Coming Home to #HamOnt

Looking over West Vancouver from Prospect Point (Photo: S. Hope Lawlor)

Let’s make one thing clear.

The Escarpment doesn’t compare to actual mountains.

This past September, Same Boat Theatre took my award-winning play Whale Fall to the Vancouver Fringe Festival. The company had won a spot in the Vancouver Fringe lottery. As luck would have it, it was the only lottery we won after our Critic’s Pick Award winning premiere run at the 2022 Hamilton Fringe.

During our first run, as we saw how receptive audiences were, the company often talked about taking the show on tour in ’23. Vancouver was always at the top of the list for obvious reasons. The play’s narrative starts off in Vancouver, and deals with an issue that directly concerns audiences living on the West coast. So, being selected in the Vancouver lottery seemed like a sign.

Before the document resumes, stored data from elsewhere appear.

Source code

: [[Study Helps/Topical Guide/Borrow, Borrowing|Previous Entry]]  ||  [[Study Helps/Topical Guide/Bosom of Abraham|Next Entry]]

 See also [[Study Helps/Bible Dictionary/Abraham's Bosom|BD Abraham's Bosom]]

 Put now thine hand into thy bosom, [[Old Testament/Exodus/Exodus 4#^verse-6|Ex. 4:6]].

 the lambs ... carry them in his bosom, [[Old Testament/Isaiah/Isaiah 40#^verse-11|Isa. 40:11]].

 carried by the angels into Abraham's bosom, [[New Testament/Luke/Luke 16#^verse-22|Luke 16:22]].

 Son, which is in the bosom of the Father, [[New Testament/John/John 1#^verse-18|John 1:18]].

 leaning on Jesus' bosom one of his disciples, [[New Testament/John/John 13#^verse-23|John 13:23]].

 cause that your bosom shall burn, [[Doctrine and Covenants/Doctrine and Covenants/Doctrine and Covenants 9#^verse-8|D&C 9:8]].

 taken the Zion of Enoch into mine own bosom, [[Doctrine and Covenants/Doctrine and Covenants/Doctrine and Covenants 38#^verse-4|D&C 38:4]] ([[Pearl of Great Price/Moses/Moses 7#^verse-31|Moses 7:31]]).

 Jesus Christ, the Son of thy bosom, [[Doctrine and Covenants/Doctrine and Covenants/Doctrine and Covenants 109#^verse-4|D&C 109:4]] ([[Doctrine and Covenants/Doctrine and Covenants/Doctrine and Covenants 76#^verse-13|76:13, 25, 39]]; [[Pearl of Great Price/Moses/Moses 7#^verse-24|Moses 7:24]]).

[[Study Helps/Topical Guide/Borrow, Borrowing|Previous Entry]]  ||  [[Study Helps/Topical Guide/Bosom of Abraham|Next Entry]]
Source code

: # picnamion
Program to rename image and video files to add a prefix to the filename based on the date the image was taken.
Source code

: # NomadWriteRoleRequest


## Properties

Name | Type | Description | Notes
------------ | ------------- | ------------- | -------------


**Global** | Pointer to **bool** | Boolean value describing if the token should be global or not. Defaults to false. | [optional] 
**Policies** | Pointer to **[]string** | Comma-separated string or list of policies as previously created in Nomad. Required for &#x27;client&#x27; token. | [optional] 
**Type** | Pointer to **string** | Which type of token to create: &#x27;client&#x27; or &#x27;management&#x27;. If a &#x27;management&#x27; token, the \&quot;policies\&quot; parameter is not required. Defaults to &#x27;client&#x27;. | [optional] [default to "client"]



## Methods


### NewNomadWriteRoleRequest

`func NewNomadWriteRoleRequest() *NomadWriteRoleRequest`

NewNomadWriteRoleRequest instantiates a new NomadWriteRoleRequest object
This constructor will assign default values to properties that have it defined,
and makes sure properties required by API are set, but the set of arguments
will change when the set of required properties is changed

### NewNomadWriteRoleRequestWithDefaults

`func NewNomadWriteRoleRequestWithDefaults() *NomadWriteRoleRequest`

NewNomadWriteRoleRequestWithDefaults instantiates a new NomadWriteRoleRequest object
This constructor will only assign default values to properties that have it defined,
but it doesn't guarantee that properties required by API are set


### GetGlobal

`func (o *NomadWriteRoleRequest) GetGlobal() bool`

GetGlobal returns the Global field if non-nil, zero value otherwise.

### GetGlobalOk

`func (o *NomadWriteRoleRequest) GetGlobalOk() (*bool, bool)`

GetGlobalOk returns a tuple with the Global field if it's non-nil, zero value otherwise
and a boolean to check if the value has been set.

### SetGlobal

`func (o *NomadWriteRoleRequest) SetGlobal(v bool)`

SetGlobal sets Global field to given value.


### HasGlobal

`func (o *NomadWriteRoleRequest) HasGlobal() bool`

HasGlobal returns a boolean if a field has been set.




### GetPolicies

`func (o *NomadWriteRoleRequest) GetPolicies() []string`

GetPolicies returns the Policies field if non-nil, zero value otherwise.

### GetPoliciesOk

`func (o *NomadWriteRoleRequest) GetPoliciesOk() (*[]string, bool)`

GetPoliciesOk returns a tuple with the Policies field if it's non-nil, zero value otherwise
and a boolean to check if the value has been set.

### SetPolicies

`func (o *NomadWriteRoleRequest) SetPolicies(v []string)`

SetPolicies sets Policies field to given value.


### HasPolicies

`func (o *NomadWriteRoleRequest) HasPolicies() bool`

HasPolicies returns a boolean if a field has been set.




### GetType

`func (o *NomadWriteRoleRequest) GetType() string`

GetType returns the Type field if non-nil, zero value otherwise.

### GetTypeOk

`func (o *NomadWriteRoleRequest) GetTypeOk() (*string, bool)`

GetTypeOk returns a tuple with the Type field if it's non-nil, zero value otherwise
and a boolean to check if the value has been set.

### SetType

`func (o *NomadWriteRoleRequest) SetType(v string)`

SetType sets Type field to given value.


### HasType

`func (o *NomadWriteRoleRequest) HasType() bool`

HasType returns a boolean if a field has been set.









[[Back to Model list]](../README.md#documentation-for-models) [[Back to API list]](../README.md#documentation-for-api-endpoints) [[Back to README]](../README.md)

The day we left for the West, eventually arriving exhausted to our load-in and tech at the Pacific Theatre, was perhaps the longest all of us had spent uninterrupted in each other’s company. Yet, as tired as we were, the power of the mountains and the waters of the Georgia Strait seemed to beckon all of us from our humble city of Hamilton.

These are the mountains and waters of the play, after all.

Ray Louter amid the trees of Redwood Park (Photo: S. Hope Lawlor)

We had an amazing run at the Vancouver Fringe. The show earned audience accolades and some terrific critic reviews. But, just as important, it bonded all of us together as a company. In downtime between shows and show promo, we took time explore the city and the surrounding areas. We traveled to the mountains of Whistler, took a ferry to Bowen Island and, of course, went whale watching. During our stay together, we would often cook meals or simply unwind after a particularly busy day in each other’s company.

Vancouver wasn’t a vacation but rarely has a “business trip” (theatre is all of our careers) felt so un-stressful. That said, being away from home is always hard. We all missed our respective families and friends. In particular, myself and Aaron would often call home at the end of each night to give a long-distance good-night to our young children. For all the beauty and insights into the show that Vancouver gave, we all looked forward to coming back home when the Fringe was done.

That’s why it’s a such a gift to be back at the Hamilton Conservatory for the Arts to present Whale Fall as part of the HCA Dance Theatre’s PASS 23-24 season. There is something altogether inviting and unique about the HCA Black Box space. The way the blue of the lights wash over the stark white of Becca’s ‘boat’, or how sound never seems to echo despite the size of the room, itself.

It is, without a doubt, one of the most intimate of spaces in the city.

Stephanie and Ray in the blue wash of the HCA Black Box (Photo: S. Near)

It’s a big part of why we decided to first perform the piece at HCA last year, and why coming back to it now, feels so right. Despite the story being set on the West coast, Hamilton is the community that first breathed life into Whale Fall. And it’s largely this community that gave the project wings in our Kickstarter earlier this year so we could make it to Vancouver in the first place.

So it’s fitting we come back here… before we set off on the next leg of our journey up the QEW to Toronto and the Red Sandcastle Theatre. I hope you can join us and that you’ll let us know what you thought of this project afterwards.

After all, in many ways, we made it for you.